Un altro elemento significativo riguarda il ruolo dei fattori genetici, in particolare la variante APOE ε4. Questo gene è strettamente associato alla malattia di Alzheimer, e chi eredita due copie di questa variante presenta un rischio di demenza del 59%, rispetto al 48% per chi ne eredita una sola e al 39% per chi non ne possiede alcuna. Questi risultati evidenziano l’importanza di integrare le conoscenze genetiche nella prevenzione e nella diagnosi precoce.
L’invecchiamento della popolazione rappresenta un fattore determinante per l’aumento dei casi di demenza nei prossimi decenni. Questo fenomeno, combinato con il crescente impatto sociale ed economico della condizione, richiede interventi urgenti. Promuovere stili di vita sani, come una dieta equilibrata e l’esercizio fisico, potrebbe contribuire a ridurre il rischio individuale. Allo stesso tempo, è fondamentale investire in programmi di ricerca per identificare strategie di prevenzione efficaci e sviluppare trattamenti innovativi.
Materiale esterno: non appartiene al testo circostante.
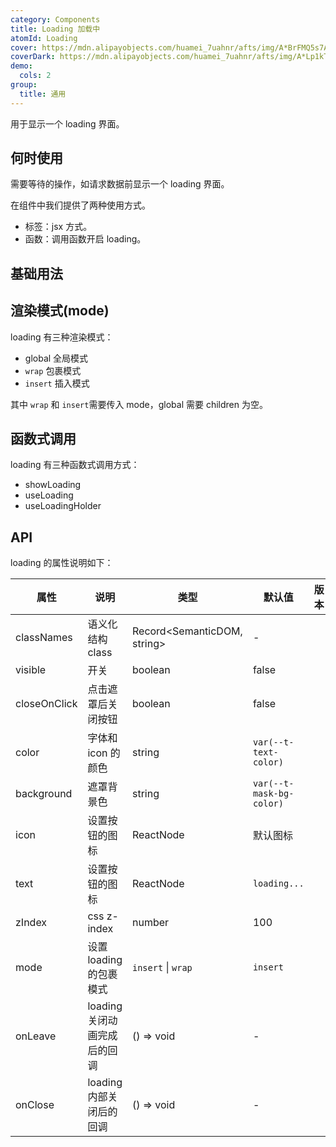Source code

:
 ```yaml
---
category: Components
title: Loading 加载中
atomId: Loading
cover: https://mdn.alipayobjects.com/huamei_7uahnr/afts/img/A*BrFMQ5s7AAQAAAAAAAAAAAAADrJ8AQ/original
coverDark: https://mdn.alipayobjects.com/huamei_7uahnr/afts/img/A*Lp1kTYmSsgoAAAAAAAAAAAAADrJ8AQ/original
demo:
  cols: 2
group:
  title: 通用
---
```


用于显示一个 loading 界面。

## 何时使用

需要等待的操作，如请求数据前显示一个 loading 界面。

在组件中我们提供了两种使用方式。

- 标签：jsx 方式。
- 函数：调用函数开启 loading。

## 基础用法

<!-- prettier-ignore -->
<code src="./demo/basic.tsx"></code>
<code src="./demo/slot.tsx"></code>

## 渲染模式(mode)

loading 有三种渲染模式：

- global 全局模式
- `wrap` 包裹模式
- `insert` 插入模式

其中 `wrap` 和 `insert`需要传入 mode，global 需要 children 为空。

<!-- prettier-ignore -->
<code src="./demo/global.tsx"></code>
<code src="./demo/insert.tsx"></code>
<code src="./demo/wrap.tsx"></code>

## 函数式调用

loading 有三种函数式调用方式：

- showLoading
- useLoading
- useLoadingHolder

<!-- prettier-ignore -->
<code src="./demo/showLoading.tsx"></code>
<code src="./demo/useLoading.tsx"></code>
<code src="./demo/useLoadingHolder.tsx"></code>

## API

loading 的属性说明如下：

| 属性         | 说明                         | 类型                        | 默认值                   | 版本 |
| ------------ | ---------------------------- | --------------------------- | ------------------------ | ---- |
| classNames   | 语义化结构 class             | Record<SemanticDOM, string> | -                        |      |
| visible      | 开关                         | boolean                     | false                    |      |
| closeOnClick | 点击遮罩后关闭按钮           | boolean                     | false                    |      |
| color        | 字体和 icon 的颜色           | string                      | `var(--t-text-color)`    |      |
| background   | 遮罩背景色                   | string                      | `var(--t-mask-bg-color)` |      |
| icon         | 设置按钮的图标               | ReactNode                   | 默认图标                 |      |
| text         | 设置按钮的图标               | ReactNode                   | `loading...`             |      |
| zIndex       | css z-index                  | number                      | 100                      |      |
| mode         | 设置 loading 的包裹模式      | `insert` \| `wrap`          | `insert`                 |      |
| onLeave      | loading 关闭动画完成后的回调 | () => void                  | -                        |      |
| onClose      | loading 内部关闭后的回调     | () => void                  | -                        |      |
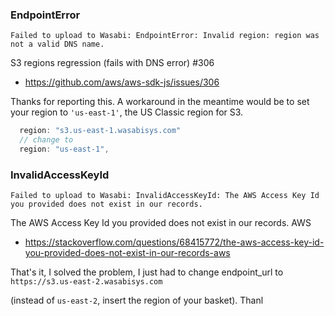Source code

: ### EndpointError

```
Failed to upload to Wasabi: EndpointError: Invalid region: region was not a valid DNS name.
```

S3 regions regression (fails with DNS error) #306
- https://github.com/aws/aws-sdk-js/issues/306

Thanks for reporting this. A workaround in the meantime would be to set your region to `'us-east-1'`, the US Classic region for S3.

```ts
  region: "s3.us-east-1.wasabisys.com"
  // change to 
  region: "us-east-1",
```

### InvalidAccessKeyId

```
Failed to upload to Wasabi: InvalidAccessKeyId: The AWS Access Key Id you provided does not exist in our records.
```

The AWS Access Key Id you provided does not exist in our records. AWS
- https://stackoverflow.com/questions/68415772/the-aws-access-key-id-you-provided-does-not-exist-in-our-records-aws

That's it, I solved the problem, I just had to change endpoint_url to `https://s3.us-east-2.wasabisys.com`

(instead of `us-east-2`, insert the region of your basket). Thanl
Le conclusioni dello studio sottolineano che il carico della demenza è destinato a crescere in modo significativo nei prossimi decenni. L’adozione di politiche sanitarie mirate e l’implementazione di programmi che promuovano l’invecchiamento in salute devono diventare priorità globali. Con un milione di nuovi casi annuali previsti entro il 2060, la necessità di affrontare questa sfida non è mai stata così urgente.